→ **What the task requires**
In your copy, each line below is repeated exactly and no image appears.

→ **Input**
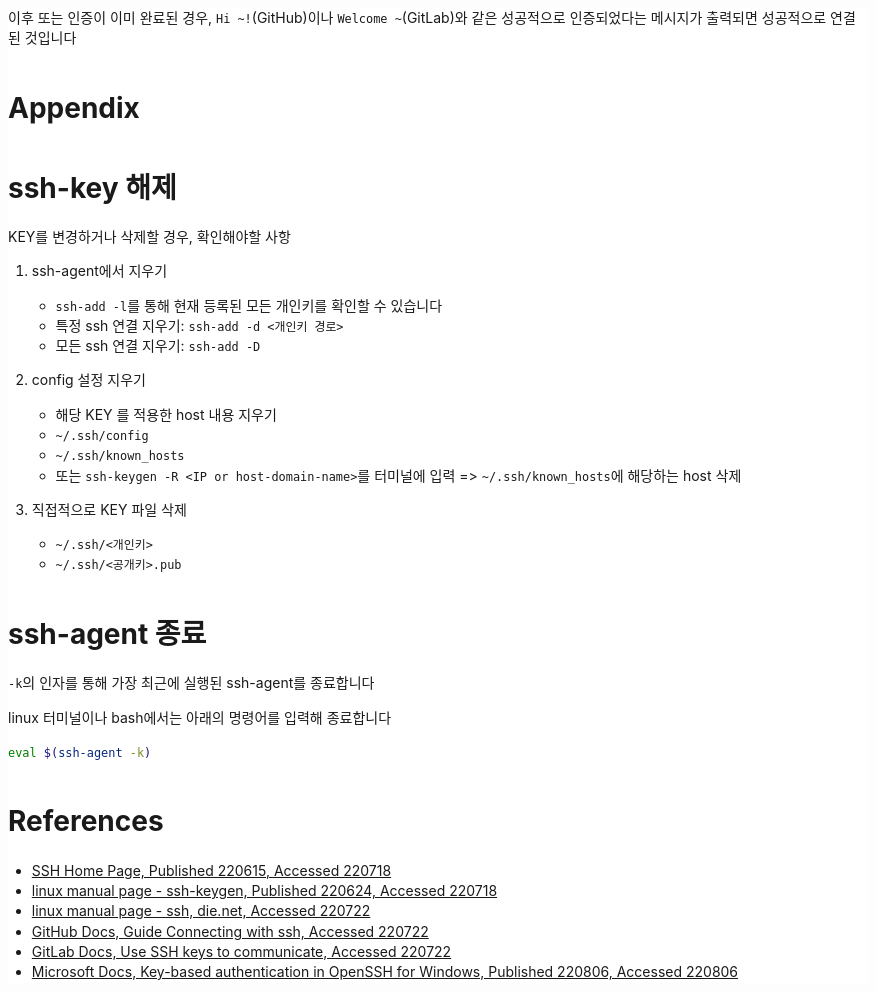 이후 또는 인증이 이미 완료된 경우, 
`Hi ~!`(GitHub)이나 `Welcome ~`(GitLab)와 같은 성공적으로 인증되었다는 메시지가 출력되면 성공적으로 연결된 것입니다

Appendix
===

# ssh-key 해제

KEY를 변경하거나 삭제할 경우, 확인해야할 사항

1. ssh-agent에서 지우기
	- `ssh-add -l`를 통해 현재 등록된 모든 개인키를 확인할 수 있습니다
	- 특정 ssh 연결 지우기: `ssh-add -d <개인키 경로>`
	- 모든 ssh 연결 지우기: `ssh-add -D`

2. config 설정 지우기
	- 해당 KEY 를 적용한 host 내용 지우기
	- `~/.ssh/config`
	- `~/.ssh/known_hosts`
	- 또는 `ssh-keygen -R <IP or host-domain-name>`를 터미널에 입력 => `~/.ssh/known_hosts`에 해당하는 host 삭제

3. 직접적으로 KEY 파일 삭제
	- `~/.ssh/<개인키>`
	- `~/.ssh/<공개키>.pub`

# ssh-agent 종료

`-k`의 인자를 통해 가장 최근에 실행된 ssh-agent를 종료합니다

linux 터미널이나 bash에서는 아래의 명령어를 입력해 종료합니다

```bash
eval $(ssh-agent -k)
```

# References

- [SSH Home Page, Published 220615, Accessed 220718](https://www.ssh.com/academy/ssh)
- [linux manual page - ssh-keygen, Published 220624, Accessed 220718](https://man7.org/linux/man-pages/man1/ssh-keygen.1.html)
- [linux manual page - ssh, die.net, Accessed 220722](https://linux.die.net/man/1/ssh)
- [GitHub Docs, Guide Connecting with ssh, Accessed 220722](https://docs.github.com/en/authentication/connecting-to-github-with-ssh)
- [GitLab Docs, Use SSH keys to communicate, Accessed 220722](https://docs.gitlab.com/ee/user/ssh.html)
- [Microsoft Docs, Key-based authentication in OpenSSH for Windows, Published 220806, Accessed 220806](https://docs.microsoft.com/en-us/windows-server/administration/openssh/openssh_keymanagement)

→ **Expected answer**
 이후 또는 인증이 이미 완료된 경우, 
`Hi ~!`(GitHub)이나 `Welcome ~`(GitLab)와 같은 성공적으로 인증되었다는 메시지가 출력되면 성공적으로 연결된 것입니다

Appendix
===

# ssh-key 해제

KEY를 변경하거나 삭제할 경우, 확인해야할 사항

1. ssh-agent에서 지우기
	- `ssh-add -l`를 통해 현재 등록된 모든 개인키를 확인할 수 있습니다
	- 특정 ssh 연결 지우기: `ssh-add -d <개인키 경로>`
	- 모든 ssh 연결 지우기: `ssh-add -D`

2. config 설정 지우기
	- 해당 KEY 를 적용한 host 내용 지우기
	- `~/.ssh/config`
	- `~/.ssh/known_hosts`
	- 또는 `ssh-keygen -R <IP or host-domain-name>`를 터미널에 입력 => `~/.ssh/known_hosts`에 해당하는 host 삭제

3. 직접적으로 KEY 파일 삭제
	- `~/.ssh/<개인키>`
	- `~/.ssh/<공개키>.pub`

# ssh-agent 종료

`-k`의 인자를 통해 가장 최근에 실행된 ssh-agent를 종료합니다

linux 터미널이나 bash에서는 아래의 명령어를 입력해 종료합니다

```bash
eval $(ssh-agent -k)
```

# References

- [SSH Home Page, Published 220615, Accessed 220718](https://www.ssh.com/academy/ssh)
- [linux manual page - ssh-keygen, Published 220624, Accessed 220718](https://man7.org/linux/man-pages/man1/ssh-keygen.1.html)
- [linux manual page - ssh, die.net, Accessed 220722](https://linux.die.net/man/1/ssh)
- [GitHub Docs, Guide Connecting with ssh, Accessed 220722](https://docs.github.com/en/authentication/connecting-to-github-with-ssh)
- [GitLab Docs, Use SSH keys to communicate, Accessed 220722](https://docs.gitlab.com/ee/user/ssh.html)
- [Microsoft Docs, Key-based authentication in OpenSSH for Windows, Published 220806, Accessed 220806](https://docs.microsoft.com/en-us/windows-server/administration/openssh/openssh_keymanagement)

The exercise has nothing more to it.